» **What you should do**:
Any picture among the records should be left out, please; retype the rest exactly.

» **Supplied material**:
<<<<

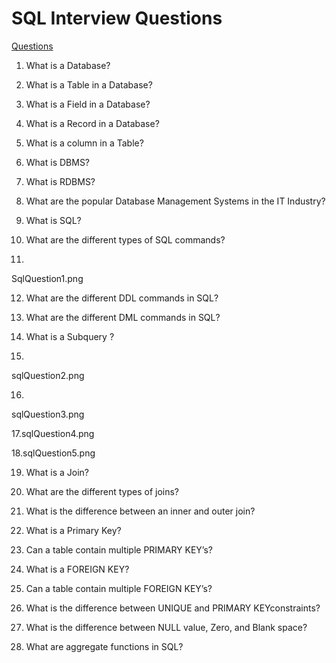 # SQL Interview Questions

[Questions](https://app.schoology.com/page/1908602594)

1. What is a Database?

2. What is a Table in a Database?

3. What is a Field in a Database?

4. What is a Record in a Database?

5. What is a column in a Table?

6. What is DBMS?

7. What is RDBMS?

8. What are the popular Database Management Systems in the IT Industry?

9. What is SQL?

10. What are the different types of SQL commands?


11.

SqlQuestion1.png 

12. What are the different DDL commands in SQL?

13. What are the different DML commands in SQL?

14. What is a Subquery ?

 

15. 

sqlQuestion2.png

 

16.

sqlQuestion3.png

17.sqlQuestion4.png

18.sqlQuestion5.png

 




19. What is a Join?

20. What are the different types of joins?

21. What is the difference between an inner and outer join?

22. What is a Primary Key?

23. Can a table contain multiple PRIMARY KEY’s?

24. What is a FOREIGN KEY?

25. Can a table contain multiple FOREIGN KEY’s?

26. What is the difference between UNIQUE and PRIMARY KEYconstraints?

27. What is the difference between NULL value, Zero, and Blank space?

28. What are aggregate functions in SQL?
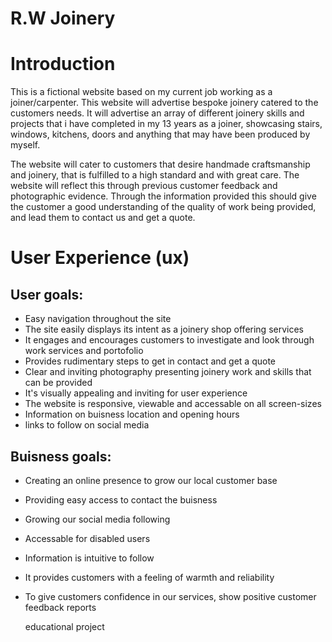 #  R.W Joinery
# Introduction
<p> This is a fictional website based on my current job working as a joiner/carpenter. This website will advertise bespoke joinery catered to the customers needs. It will advertise an array of different joinery skills and projects that i have completed in my 13 years as a joiner, showcasing stairs, windows, kitchens, doors and anything that may have been produced by myself.

The website will cater to customers that desire handmade craftsmanship and joinery, that is fulfilled to a high standard and with great care. The website will reflect this through previous customer feedback and photographic evidence. Through the information provided this should give the customer a good understanding of the quality of work being provided, and lead them to contact us and get a quote. </p>  
   
# User Experience (ux)

## User goals:
* Easy navigation throughout the site
* The site easily displays its intent as a joinery shop offering services 
* It engages and encourages customers to investigate and look through work services and portofolio
* Provides rudimentary steps to get in contact and get a quote
* Clear and inviting photography presenting joinery work and skills that can be provided
* It's visually appealing and inviting for user experience
* The website is responsive, viewable and accessable on all screen-sizes 
* Information on buisness location and opening hours
* links to follow on social media




## Buisness goals:
* Creating an online presence to grow our local customer base
* Providing easy access to contact the buisness 
* Growing our social media following
* Accessable for disabled users
* Information is intuitive to follow 
* It provides customers with a feeling of warmth and reliability 
* To give customers confidence in our services, show positive customer feedback reports

   educational project
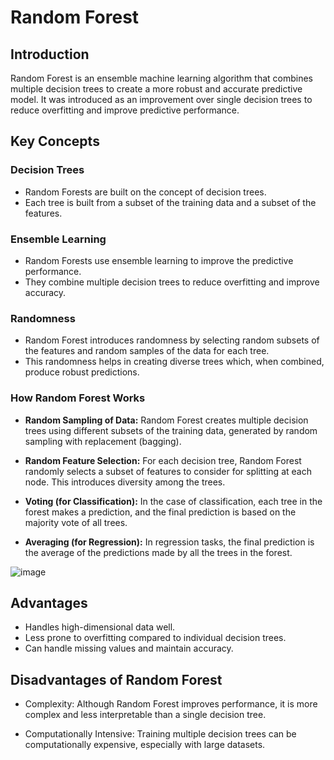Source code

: 
# Random Forest

## Introduction
Random Forest is an ensemble machine learning algorithm that combines multiple decision trees to create a more robust and accurate predictive model. It was introduced as an improvement over single decision trees to reduce overfitting and improve predictive performance.

## Key Concepts

### Decision Trees
- Random Forests are built on the concept of decision trees.
- Each tree is built from a subset of the training data and a subset of the features.

### Ensemble Learning
- Random Forests use ensemble learning to improve the predictive performance.
- They combine multiple decision trees to reduce overfitting and improve accuracy.

### Randomness
- Random Forest introduces randomness by selecting random subsets of the features and random samples of the data for each tree.
- This randomness helps in creating diverse trees which, when combined, produce robust predictions.

### How Random Forest Works
- **Random Sampling of Data:** Random Forest creates multiple decision trees using different subsets of the training data, generated by random sampling with replacement (bagging).

- **Random Feature Selection:** For each decision tree, Random Forest randomly selects a subset of features to consider for splitting at each node. This introduces diversity among the trees.

- **Voting (for Classification):** In the case of classification, each tree in the forest makes a prediction, and the final prediction is based on the majority vote of all trees.

- **Averaging (for Regression):** In regression tasks, the final prediction is the average of the predictions made by all the trees in the forest.

![image](https://miro.medium.com/v2/resize:fit:1400/format:webp/1*R3oJiyaQwyLUyLZL-scDpw.png)

## Advantages
- Handles high-dimensional data well.
- Less prone to overfitting compared to individual decision trees.
- Can handle missing values and maintain accuracy.

## Disadvantages of Random Forest
- Complexity: Although Random Forest improves performance, it is more complex and less interpretable than a single decision tree.

- Computationally Intensive: Training multiple decision trees can be computationally expensive, especially with large datasets.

>>>>

» **Result for this task**:
 # SQL Interview Questions

[Questions](https://app.schoology.com/page/1908602594)

1. What is a Database?

2. What is a Table in a Database?

3. What is a Field in a Database?

4. What is a Record in a Database?

5. What is a column in a Table?

6. What is DBMS?

7. What is RDBMS?

8. What are the popular Database Management Systems in the IT Industry?

9. What is SQL?

10. What are the different types of SQL commands?


11.

SqlQuestion1.png 

12. What are the different DDL commands in SQL?

13. What are the different DML commands in SQL?

14. What is a Subquery ?

 

15. 

sqlQuestion2.png

 

16.

sqlQuestion3.png

17.sqlQuestion4.png

18.sqlQuestion5.png

 




19. What is a Join?

20. What are the different types of joins?

21. What is the difference between an inner and outer join?

22. What is a Primary Key?

23. Can a table contain multiple PRIMARY KEY’s?

24. What is a FOREIGN KEY?

25. Can a table contain multiple FOREIGN KEY’s?

26. What is the difference between UNIQUE and PRIMARY KEYconstraints?

27. What is the difference between NULL value, Zero, and Blank space?

28. What are aggregate functions in SQL?
 #  R.W Joinery
# Introduction
<p> This is a fictional website based on my current job working as a joiner/carpenter. This website will advertise bespoke joinery catered to the customers needs. It will advertise an array of different joinery skills and projects that i have completed in my 13 years as a joiner, showcasing stairs, windows, kitchens, doors and anything that may have been produced by myself.

The website will cater to customers that desire handmade craftsmanship and joinery, that is fulfilled to a high standard and with great care. The website will reflect this through previous customer feedback and photographic evidence. Through the information provided this should give the customer a good understanding of the quality of work being provided, and lead them to contact us and get a quote. </p>  
   
# User Experience (ux)

## User goals:
* Easy navigation throughout the site
* The site easily displays its intent as a joinery shop offering services 
* It engages and encourages customers to investigate and look through work services and portofolio
* Provides rudimentary steps to get in contact and get a quote
* Clear and inviting photography presenting joinery work and skills that can be provided
* It's visually appealing and inviting for user experience
* The website is responsive, viewable and accessable on all screen-sizes 
* Information on buisness location and opening hours
* links to follow on social media




## Buisness goals:
* Creating an online presence to grow our local customer base
* Providing easy access to contact the buisness 
* Growing our social media following
* Accessable for disabled users
* Information is intuitive to follow 
* It provides customers with a feeling of warmth and reliability 
* To give customers confidence in our services, show positive customer feedback reports

   educational project
Source code

: 
# Random Forest

## Introduction
Random Forest is an ensemble machine learning algorithm that combines multiple decision trees to create a more robust and accurate predictive model. It was introduced as an improvement over single decision trees to reduce overfitting and improve predictive performance.

## Key Concepts

### Decision Trees
- Random Forests are built on the concept of decision trees.
- Each tree is built from a subset of the training data and a subset of the features.

### Ensemble Learning
- Random Forests use ensemble learning to improve the predictive performance.
- They combine multiple decision trees to reduce overfitting and improve accuracy.

### Randomness
- Random Forest introduces randomness by selecting random subsets of the features and random samples of the data for each tree.
- This randomness helps in creating diverse trees which, when combined, produce robust predictions.

### How Random Forest Works
- **Random Sampling of Data:** Random Forest creates multiple decision trees using different subsets of the training data, generated by random sampling with replacement (bagging).

- **Random Feature Selection:** For each decision tree, Random Forest randomly selects a subset of features to consider for splitting at each node. This introduces diversity among the trees.

- **Voting (for Classification):** In the case of classification, each tree in the forest makes a prediction, and the final prediction is based on the majority vote of all trees.

- **Averaging (for Regression):** In regression tasks, the final prediction is the average of the predictions made by all the trees in the forest.

![image](https://miro.medium.com/v2/resize:fit:1400/format:webp/1*R3oJiyaQwyLUyLZL-scDpw.png)

## Advantages
- Handles high-dimensional data well.
- Less prone to overfitting compared to individual decision trees.
- Can handle missing values and maintain accuracy.

## Disadvantages of Random Forest
- Complexity: Although Random Forest improves performance, it is more complex and less interpretable than a single decision tree.

- Computationally Intensive: Training multiple decision trees can be computationally expensive, especially with large datasets.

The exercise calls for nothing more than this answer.